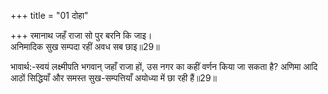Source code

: +++
title = "01 दोहा"

+++
रमानाथ जहँ राजा सो पुर बरनि कि जाइ।  
अनिमादिक सुख सम्पदा रहीं अवध सब छाइ॥29॥  

भावार्थ:-स्वयं लक्ष्मीपति भगवान्‌ जहाँ राजा हों, उस नगर का कहीं वर्णन किया जा सकता है? अणिमा आदि आठों सिद्धियाँ और समस्त सुख-सम्पत्तियाँ अयोध्या में छा रही हैं॥29॥  




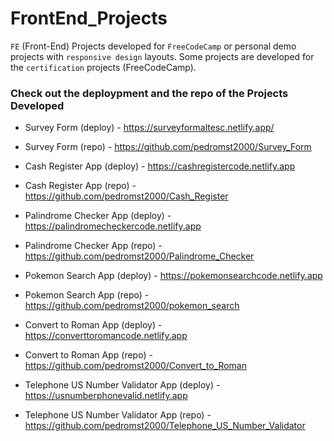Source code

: # FrontEnd_Projects
`FE` (Front-End) Projects developed for `FreeCodeCamp` or personal demo projects with `responsive design` layouts.
Some projects are developed for the `certification` projects (FreeCodeCamp).

### Check out the deploypment and the repo of the Projects Developed

* Survey Form (deploy) - https://surveyformaltesc.netlify.app/
* Survey Form (repo) - https://github.com/pedromst2000/Survey_Form

* Cash Register App (deploy) - https://cashregistercode.netlify.app
* Cash Register App (repo) - https://github.com/pedromst2000/Cash_Register

* Palindrome Checker App (deploy) - https://palindromecheckercode.netlify.app
* Palindrome Checker App (repo) - https://github.com/pedromst2000/Palindrome_Checker

* Pokemon Search App (deploy) - https://pokemonsearchcode.netlify.app
* Pokemon Search App (repo) - https://github.com/pedromst2000/pokemon_search

* Convert to Roman App (deploy) - https://converttoromancode.netlify.app
* Convert to Roman App (repo) - https://github.com/pedromst2000/Convert_to_Roman

* Telephone US Number Validator App (deploy) - https://usnumberphonevalid.netlify.app
* Telephone US Number Validator App (repo) -  https://github.com/pedromst2000/Telephone_US_Number_Validator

## THE TASK
This exercise calls for the line containing "(deploy) - https://cashregistercode.netlify.app" and each line after it in the records, copied exactly.

## EXERCISE RESPONSE
* Cash Register App (deploy) - https://cashregistercode.netlify.app
* Cash Register App (repo) - https://github.com/pedromst2000/Cash_Register

* Palindrome Checker App (deploy) - https://palindromecheckercode.netlify.app
* Palindrome Checker App (repo) - https://github.com/pedromst2000/Palindrome_Checker

* Pokemon Search App (deploy) - https://pokemonsearchcode.netlify.app
* Pokemon Search App (repo) - https://github.com/pedromst2000/pokemon_search

* Convert to Roman App (deploy) - https://converttoromancode.netlify.app
* Convert to Roman App (repo) - https://github.com/pedromst2000/Convert_to_Roman

* Telephone US Number Validator App (deploy) - https://usnumberphonevalid.netlify.app
* Telephone US Number Validator App (repo) -  https://github.com/pedromst2000/Telephone_US_Number_Validator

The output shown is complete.